Robert Richardson is one of the best cinematographers in the history of ever.
With films like Once Upon a Time In Hollywood, The Aviator, Bringing Out the Dead, and JFK on his resume, Richardson has earned both three Academy Awards for Best Cinematography as well as the respect of both his peers and his fans for churning out consistently impressive and "can't-look-away" visuals. Even though he rotates through directors like Scorsese and Tarantino, audiences always know when they're watching a Robert Richardson joint. His signature use of a harsh overhead light in a scene is a dead giveaway.
So how does he do it? How does he pull off such arresting visuals so effortlessly? See for yourself.

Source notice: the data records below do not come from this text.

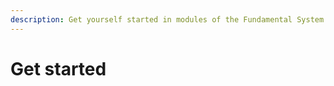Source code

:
 ```yaml
---
description: Get yourself started in modules of the Fundamental System
---
```


# Get started

### &#x20;<a href="#forums-and-chat" id="forums-and-chat"></a>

In honor of his birthday today, we found the above video that breaks down his process by profiling some of his most iconic films and how he shot them. Our friends at Wolfcrow have done the filmmaking community a great service here. In less than 20 minutes, they have complied an "Advanced Cinematography" course and profile of the cameraman in a very user-friendly way.
For a resume as long and varied as Richardson's it is fascinating to see how consistent he is at using lighting and camera to service character and story in some truly enviable ways.
His fidelity to visual storytelling, to telling narratives as interesting visually as they are honest emotionally, is a cornerstone of his work. It shows us how to make it one of ours, as well.